Fresa y Chocolate is in many ways the continuation of Memorias del Subdesarrollo. The Cuban intellectual figure lives on with Diego, though always in reference to Sergio. To some extent, the questions of indecision and intellectual alienation are eliminated, but there is still a sort of violence that lives on in this era, that has little to do with the luxury of choice that Sergio had in Memorias. Diego is much more decisive and sure of himself as a revolutionary and an intellectual, but Cuba has no space for this gay man even if he chose to stay. The silent violence that remains when the film ends – a moment that is ostensibly the joyous embrace between two friends – is very troubling, and it seems eternally more grounded in the real than any of Sergio’s problems ever could have been. The issue that kept resurfacing for me was that of the “insult.” How could Diego be so willing to keep living in a country that insulted his very existence? What could bring about the obvious passion with which he led his life? Art seemed to be a force that Sergio lived for, something that grounded him at the same time that it elevated him as an intellectual. His distinction between art and propaganda is very important. It speaks of this notion of embodied knowledge – knowledge that cannot be “transmitted” in words through the radio waves – but rather, is profoundly “felt,” as Diego testifies. The presence of art throughout the film is also a reference to the cinematic medium itself. Alea seems to be pointing to the fact that he is not so interested in making propaganda films anymore. Though Alea is still funded by the ICAIC for this film, Fresa y Chocolate is not a movie that cares much for censorship.
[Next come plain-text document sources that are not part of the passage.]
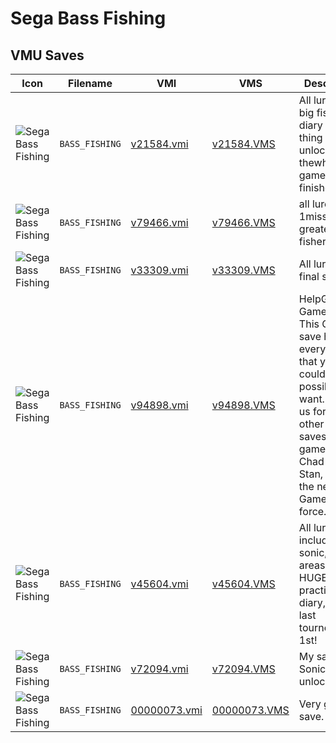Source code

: # Sega Bass Fishing

## VMU Saves

| Icon | Filename | VMI | VMS | Description |
|------|----------|-----|-----|-------------|
| ![Sega Bass Fishing](../icons/BASS_FISHING.GIF) | `BASS_FISHING` | [v21584.vmi](v21584.vmi) | [v21584.VMS](v21584.VMS) | All lures all big fishin the diary every thing thing unlocked with thewhole game finished!1111 
| ![Sega Bass Fishing](../icons/BASS_FISHING.GIF) | `BASS_FISHING` | [v79466.vmi](v79466.vmi) | [v79466.VMS](v79466.VMS) | all lures 1missing greatest fisher 
| ![Sega Bass Fishing](../icons/BASS_FISHING.GIF) | `BASS_FISHING` | [v33309.vmi](v33309.vmi) | [v33309.VMS](v33309.VMS) | All lures in the final stage. 
| ![Sega Bass Fishing](../icons/BASS_FISHING.GIF) | `BASS_FISHING` | [v94898.vmi](v94898.vmi) | [v94898.VMS](v94898.VMS) | HelpGuru's Game Save. This Game save has everything that you could possibly want. E-mail us for any other game saves for any game. we are Chad and Stan, we are the new Game Save force.  
| ![Sega Bass Fishing](../icons/BASS_FISHING.GIF) | `BASS_FISHING` | [v45604.vmi](v45604.vmi) | [v45604.VMS](v45604.VMS) | All lures, including sonic, and all areas. Only HUGE fish in practice diary, right on last tournement in 1st! 
| ![Sega Bass Fishing](../icons/BASS_FISHING.GIF) | `BASS_FISHING` | [v72094.vmi](v72094.vmi) | [v72094.VMS](v72094.VMS) | My save. Sonic lure unlocked 
| ![Sega Bass Fishing](../icons/BASS_FISHING.GIF) | `BASS_FISHING` | [00000073.vmi](00000073.vmi) | [00000073.VMS](00000073.VMS) | Very good save. 
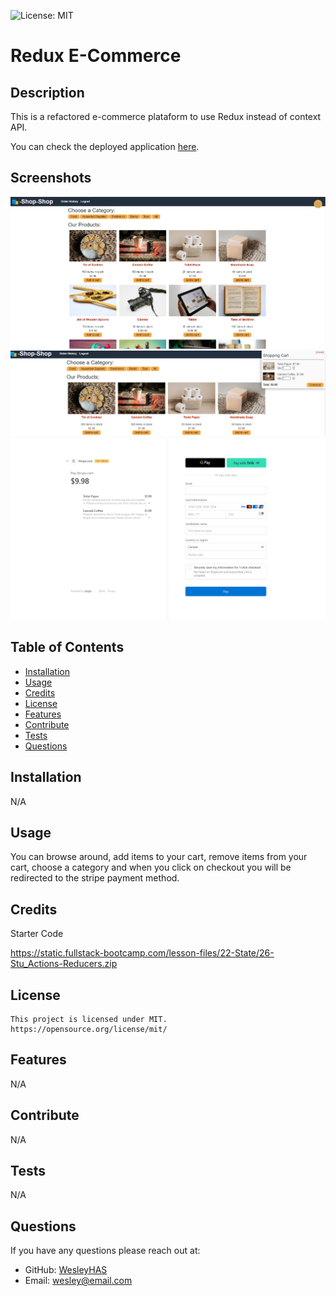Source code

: ![License: MIT](https://img.shields.io/badge/License-MIT-yellow.svg)

# Redux E-Commerce

## Description

This is a refactored e-commerce plataform to use Redux instead of context API.

You can check the deployed application [here](https://redux-ecommerce.onrender.com/).

## Screenshots

![Screentshot 1](./client/public/Screenshot%202023-12-12%20224435.png)
![Screentshot 2](./client/public/Screenshot%202023-12-12%20224455.png)
![Screentshot 3](./client/public/Screenshot%202023-12-12%20224506.png)

## Table of Contents

- [Installation](#installation)
- [Usage](#usage)
- [Credits](#credits)
- [License](#license)
- [Features](#features)
- [Contribute](#contribute)
- [Tests](#tests)
- [Questions](#questions)

## Installation

N/A

## Usage

You can browse around, add items to your cart, remove items from your cart, choose a category and when you click on checkout you will be redirected to the stripe payment method.

## Credits

Starter Code

https://static.fullstack-bootcamp.com/lesson-files/22-State/26-Stu_Actions-Reducers.zip

## License

    This project is licensed under MIT.
    https://opensource.org/license/mit/

## Features

N/A

## Contribute

N/A

## Tests

N/A

## Questions

If you have any questions please reach out at:

- GitHub: [WesleyHAS](https://github.com/WesleyHAS)
- Email: [wesley@email.com](mailto:wesley@email.com)
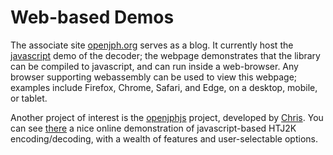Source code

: # Web-based Demos #

The associate site [openjph.org](https://openjph.org) serves as a blog.  It currently host the [javascript](https://openjph.org/javascript/demo.html) demo of the decoder; the webpage demonstrates that the library can be compiled to javascript, and can run inside a web-browser.  Any browser supporting webassembly can be used to view this webpage; examples include Firefox, Chrome, Safari, and Edge, on a desktop, mobile, or tablet.

Another project of interest is the [openjphjs](https://github.com/chafey/openjphjs) project, developed by [Chris](https://github.com/chafey).  You can see [there](https://chafey.github.io/openjphjs/test/browser/index.html) a nice online demonstration of javascript-based HTJ2K encoding/decoding, with a wealth of features and user-selectable options.
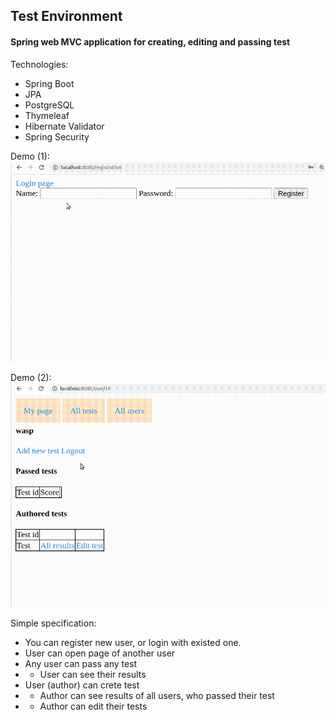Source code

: ## Test Environment
#### Spring web MVC application for creating, editing and passing test

Technologies:
* Spring Boot
* JPA
* PostgreSQL
* Thymeleaf
* Hibernate Validator
* Spring Security

Demo (1):
![](./pics/ok.gif)

Demo (2):
![](./pics/ok2.gif)

Simple specification:
* You can register new user, or login with existed one.
* User can open page of another user
* Any user can pass any test
* * User can see their results
* User (author) can crete test
* * Author can see results of all users, who passed their test
* * Author can edit their tests
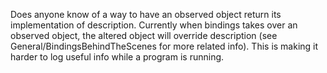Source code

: Does anyone know of a way to have an observed object return its implementation of     description. Currently when bindings takes over an observed object, the altered object will override     description (see General/BindingsBehindTheScenes for more related info). This is making it harder to log useful info while a program is running.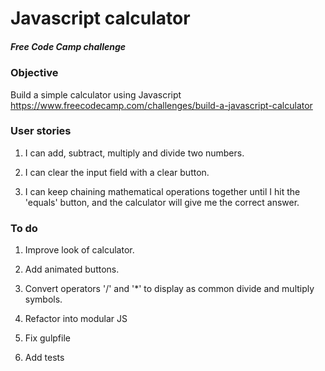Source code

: # Javascript calculator
##### Free Code Camp challenge

### Objective
Build a simple calculator using Javascript
https://www.freecodecamp.com/challenges/build-a-javascript-calculator

### User stories

1. I can add, subtract, multiply and divide two numbers.

2. I can clear the input field with a clear button.

3. I can keep chaining mathematical operations together until I hit the 'equals' button, and the calculator will give me the correct answer.

### To do

1. Improve look of calculator.

2. Add animated buttons.

3. Convert operators '/' and '*' to display as common divide and multiply symbols.

4. Refactor into modular JS

5. Fix gulpfile

6. Add tests





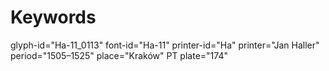 # Keywords
glyph-id="Ha-11_0113"
font-id="Ha-11"
printer-id="Ha"
printer="Jan Haller"
period="1505–1525"
place="Kraków"
PT plate="174"
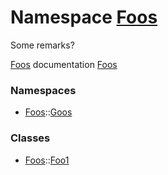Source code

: # Namespace [Foos](namespaceFoos.md)
Some remarks? 

[Foos](namespaceFoos.md) documentation [Foos](namespaceFoos.md) 
### Namespaces
- [Foos](namespaceFoos.md)::[Goos](namespaceFoos_1_1Goos.md)
### Classes
- [Foos](namespaceFoos.md)::[Foo1](classFoos_1_1Foo1.md)
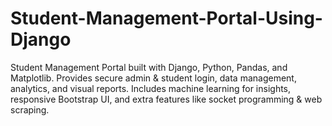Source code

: # Student-Management-Portal-Using-Django
Student Management Portal built with Django, Python, Pandas, and Matplotlib. Provides secure admin &amp; student login, data management, analytics, and visual reports. Includes machine learning for insights, responsive Bootstrap UI, and extra features like socket programming &amp; web scraping.
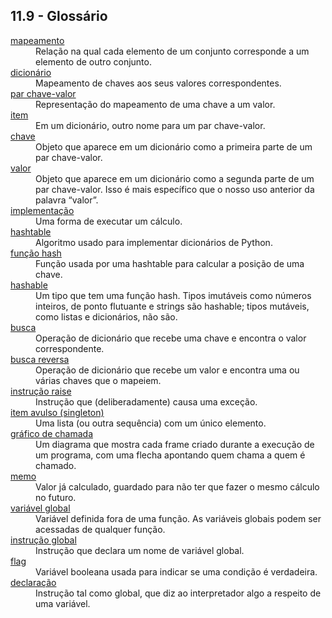 ## 11.9 - Glossário

<dl>
<dt><a id="glos:mapeamento" href="#termo:mapeamento">mapeamento</a></dt>
<dd>Relação na qual cada elemento de um conjunto corresponde a um elemento de outro conjunto.</dd>

<dt><a id="glos:dicionário" href="#termo:dicionário">dicionário</a></dt>
<dd>Mapeamento de chaves aos seus valores correspondentes.</dd>

<dt><a id="glos:par chave-valor" href="#termo:par chave-valor">par chave-valor</a></dt>
<dd>Representação do mapeamento de uma chave a um valor.</dd>

<dt><a id="glos:item" href="#termo:item">item</a></dt>
<dd>Em um dicionário, outro nome para um par chave-valor.</dd>

<dt><a id="glos:chave" href="#termo:chave">chave</a></dt>
<dd>Objeto que aparece em um dicionário como a primeira parte de um par chave-valor.</dd>

<dt><a id="glos:valor" href="#termo:valor">valor</a></dt>
<dd>Objeto que aparece em um dicionário como a segunda parte de um par chave-valor. Isso é mais específico que o nosso uso anterior da palavra “valor”.</dd>

<dt><a id="glos:implementação" href="#termo:implementação">implementação</a></dt>
<dd>Uma forma de executar um cálculo.</dd>

<dt><a id="glos:hashtable" href="#termo:hashtable">hashtable</a></dt>
<dd>Algoritmo usado para implementar dicionários de Python.</dd>

<dt><a id="glos:função hash" href="#termo:função hash">função hash</a></dt>
<dd>Função usada por uma hashtable para calcular a posição de uma chave.</dd>

<dt><a id="glos:hashable" href="#termo:hashable">hashable</a></dt>
<dd>Um tipo que tem uma função hash. Tipos imutáveis como números inteiros, de ponto flutuante e strings são hashable; tipos mutáveis, como listas e dicionários, não são.</dd>

<dt><a id="glos:busca" href="#termo:busca">busca</a></dt>
<dd>Operação de dicionário que recebe uma chave e encontra o valor correspondente.</dd>

<dt><a id="glos:busca reversa" href="#termo:busca reversa">busca reversa</a></dt>
<dd>Operação de dicionário que recebe um valor e encontra uma ou várias chaves que o mapeiem.</dd>

<dt><a id="glos:instrução raise" href="#termo:instrução raise">instrução raise</a></dt>
<dd>Instrução que (deliberadamente) causa uma exceção.</dd>

<dt><a id="glos:item avulso (singleton)" href="#termo:item avulso (singleton)">item avulso (singleton)</a></dt>
<dd>Uma lista (ou outra sequência) com um único elemento.</dd>

<dt><a id="glos:gráfico de chamada" href="#termo:gráfico de chamada">gráfico de chamada</a></dt>
<dd>Um diagrama que mostra cada frame criado durante a execução de um programa, com uma flecha apontando quem chama a quem é chamado.</dd>

<dt><a id="glos:memo" href="#termo:memo">memo</a></dt>
<dd>Valor já calculado, guardado para não ter que fazer o mesmo cálculo no futuro.</dd>

<dt><a id="glos:variável global" href="#termo:variável global">variável global</a></dt>
<dd>Variável definida fora de uma função. As variáveis globais podem ser acessadas de qualquer função.</dd>

<dt><a id="glos:instrução global" href="#termo:instrução global">instrução global</a></dt>
<dd>Instrução que declara um nome de variável global.</dd>

<dt><a id="glos:flag" href="#termo:flag">flag</a></dt>
<dd>Variável booleana usada para indicar se uma condição é verdadeira.</dd>

<dt><a id="glos:declaração" href="#termo:declaração">declaração</a></dt>
<dd>Instrução tal como global, que diz ao interpretador algo a respeito de uma variável.</dd>

</dl>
David is such an important addition to this story. Memorias del Subdesarrollo never addressed the “militant” revolutionaries in Sergio’s world – they were merely background elements whenever he roamed the streets of Havana. On the other hand, Fresa y Chocolate has the audience confront the very bodies that are involved in revolution. They are not objectified, as the women were in Memorias. Sergio even thinks originally of David in a merely physical way, but eventually the film asks us to look deeper, just as Sergio has to. The audience also has to engage with the journey that David’s mind had to go through. Up until the very end he was in denial that Sergio’s exile was a forced one. He too must immerse himself in an artistic world beyond that of propaganda in order to realize that his friend is incapacitated from action because of the very system that sustains his life.
Fresa y Chocolate was a valuable film for Alea to have made. It might be a little bit more simplistic than desired – the choice of genre certainly contributed to this – but as I have mentioned before, the silent violence of the end is what remains captivating. The film is not as lighthearted as it seems. I do wish that it had engaged more with issues of race and gender, especially because in the end the embrace between Diego and David seemed to represent an idealized sense of fraternity that is definitely part of the rhetoric of the nationalist revolution.